Education, Sport and Culture would require more resources to safely and appropriately provide future education in Herm.
The concerns were raised in an amendment to an upcoming Requete on the temporary closure of Herm's only school.
ESC revealed its intention to run a pilot scheme in May. The scheme would see the Herm school shut for a year while primary-school aged children would travel to Guernsey for education.
The decision received substantial backlash, including from Deputy David De Lisle who has since submitted a Requete to force debate on overturning the decision.
The Requete is set to be debated next week and it’ll now include an amendment lodged by Education.
The Committee wants to recognise the concerns expressed by the Requerants, while also highlighting the financial implications of keeping the school open.
It has offered the States three options to consider, while only supporting the first one.
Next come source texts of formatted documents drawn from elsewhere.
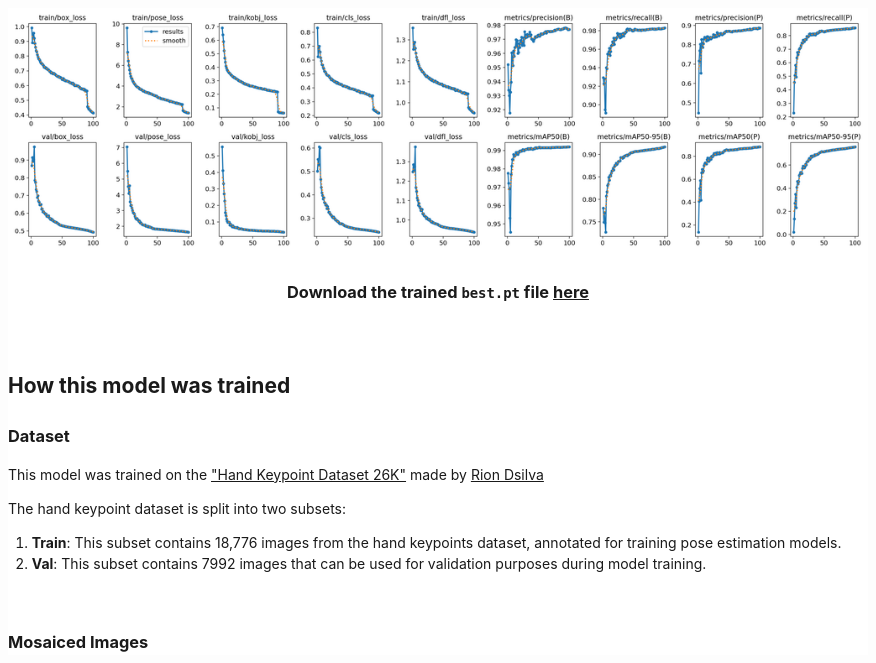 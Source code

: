 <div align="center">
<img src="runs/pose/train/results.png" alt="Model Results" width="100%">

### Download the trained `best.pt` file [here](https://github.com/chrismuntean/YOLO11n-pose-hands/blob/bda894403f378d2a298d2f88ae9d5ed6d4e9f8e3/runs/pose/train/weights/best.pt)

</div>

<br>

## How this model was trained

### Dataset
This model was trained on the ["Hand Keypoint Dataset 26K"](https://www.kaggle.com/datasets/riondsilva21/hand-keypoint-dataset-26k) made by [Rion Dsilva](https://www.linkedin.com/in/rion-dsilva-043464229/)

The hand keypoint dataset is split into two subsets:

1. **Train**: This subset contains 18,776 images from the hand keypoints dataset, annotated for training pose estimation models.
2. **Val**: This subset contains 7992 images that can be used for validation purposes during model training.

<br>

### Mosaiced Images
<div align="center">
Propositions two and three will only be debated if the first proposition is thrown out.
The Committee argues that it cannot maintain the current education provision in Herm without additional resources, both from a safeguarding and educational point of view.
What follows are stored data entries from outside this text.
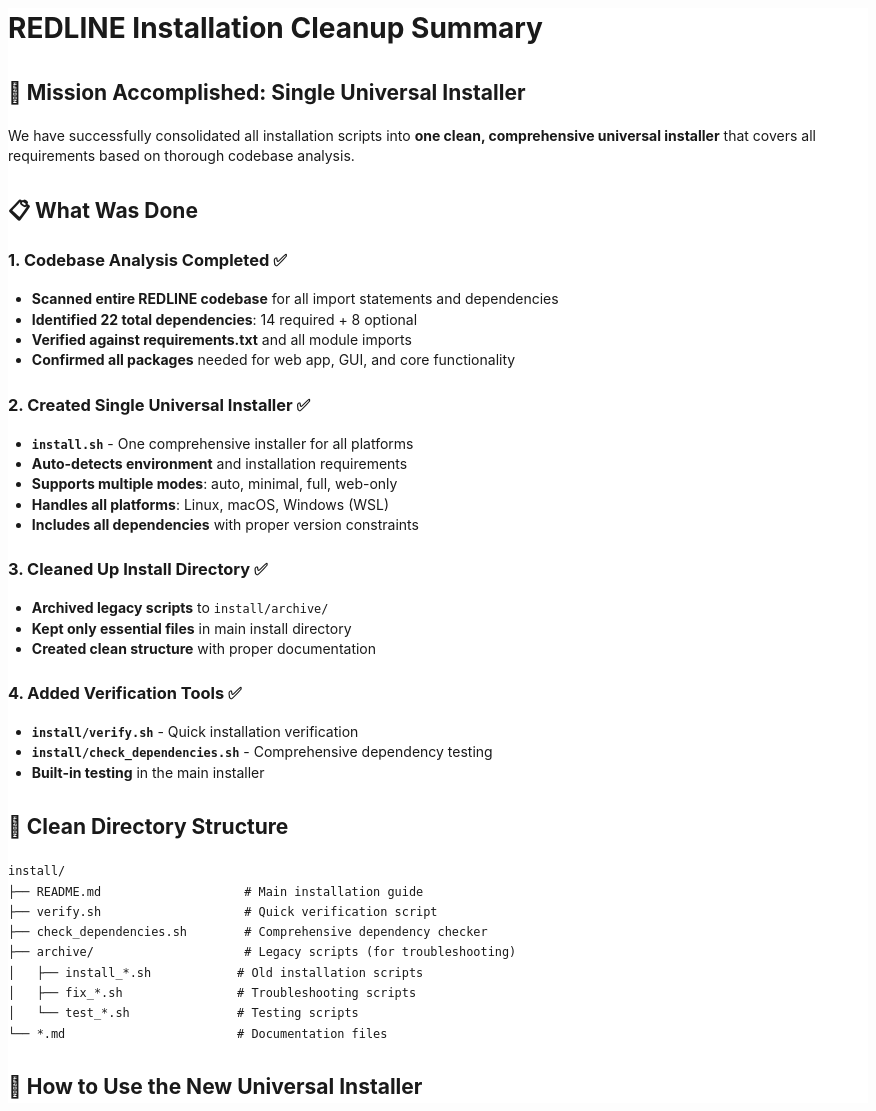 # REDLINE Installation Cleanup Summary

## 🎯 **Mission Accomplished: Single Universal Installer**

We have successfully consolidated all installation scripts into **one clean, comprehensive universal installer** that covers all requirements based on thorough codebase analysis.

## 📋 **What Was Done**

### **1. Codebase Analysis Completed ✅**
- **Scanned entire REDLINE codebase** for all import statements and dependencies
- **Identified 22 total dependencies**: 14 required + 8 optional
- **Verified against requirements.txt** and all module imports
- **Confirmed all packages** needed for web app, GUI, and core functionality

### **2. Created Single Universal Installer ✅**
- **`install.sh`** - One comprehensive installer for all platforms
- **Auto-detects environment** and installation requirements
- **Supports multiple modes**: auto, minimal, full, web-only
- **Handles all platforms**: Linux, macOS, Windows (WSL)
- **Includes all dependencies** with proper version constraints

### **3. Cleaned Up Install Directory ✅**
- **Archived legacy scripts** to `install/archive/`
- **Kept only essential files** in main install directory
- **Created clean structure** with proper documentation

### **4. Added Verification Tools ✅**
- **`install/verify.sh`** - Quick installation verification
- **`install/check_dependencies.sh`** - Comprehensive dependency testing
- **Built-in testing** in the main installer

## 📁 **Clean Directory Structure**

```
install/
├── README.md                    # Main installation guide
├── verify.sh                    # Quick verification script
├── check_dependencies.sh        # Comprehensive dependency checker
├── archive/                     # Legacy scripts (for troubleshooting)
│   ├── install_*.sh            # Old installation scripts
│   ├── fix_*.sh                # Troubleshooting scripts
│   └── test_*.sh               # Testing scripts
└── *.md                        # Documentation files
```

## 🚀 **How to Use the New Universal Installer**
It also asks those who want to be informed on the debate to read a report developed by the Committee that can be found ONLINE.
“The Committee made its decision to run this pilot scheme because we are committed to ensuring that children living in Herm are afforded the same educational opportunities as their Guernsey peers, to support their social integration and help prepare them for the transition to secondary school,” said Deputy Sue Aldwell, Member of the Committee for Education, Sport and Culture.
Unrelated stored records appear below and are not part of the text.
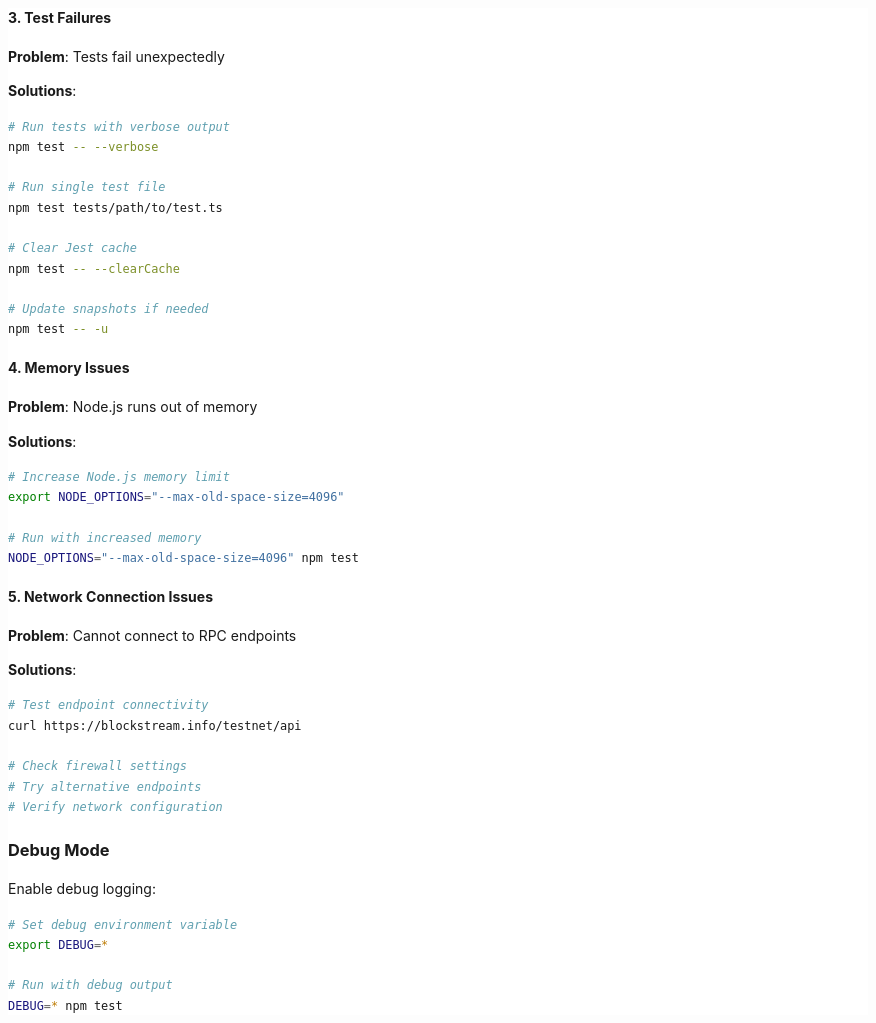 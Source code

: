 #### 3. Test Failures

**Problem**: Tests fail unexpectedly

**Solutions**:
```bash
# Run tests with verbose output
npm test -- --verbose

# Run single test file
npm test tests/path/to/test.ts

# Clear Jest cache
npm test -- --clearCache

# Update snapshots if needed
npm test -- -u
```

#### 4. Memory Issues

**Problem**: Node.js runs out of memory

**Solutions**:
```bash
# Increase Node.js memory limit
export NODE_OPTIONS="--max-old-space-size=4096"

# Run with increased memory
NODE_OPTIONS="--max-old-space-size=4096" npm test
```

#### 5. Network Connection Issues

**Problem**: Cannot connect to RPC endpoints

**Solutions**:
```bash
# Test endpoint connectivity
curl https://blockstream.info/testnet/api

# Check firewall settings
# Try alternative endpoints
# Verify network configuration
```

### Debug Mode

Enable debug logging:

```bash
# Set debug environment variable
export DEBUG=*

# Run with debug output
DEBUG=* npm test
```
“Learners attending the education provision in Herm are entitled to receive the same broad, rich curriculum as their peers in Guernsey, and it is the Committee’s responsibility to ensure this entitlement is realised.
“In the new academic year there are four children who would be educated in Herm, across three year groups. When you’re educating such small numbers across several year groups, there are many barriers to successful teaching and learning. There are 18 areas of learning as part of our broad curriculum, which cannot possibly be delivered across diverse age ranges as well as they could in single age groups.
“If the States is determined to continue providing education in Herm without the evidence from the pilot to inform that decision, they need to understand that we will need to invest resources so that the provision is more equitable with that received by children in Guernsey.”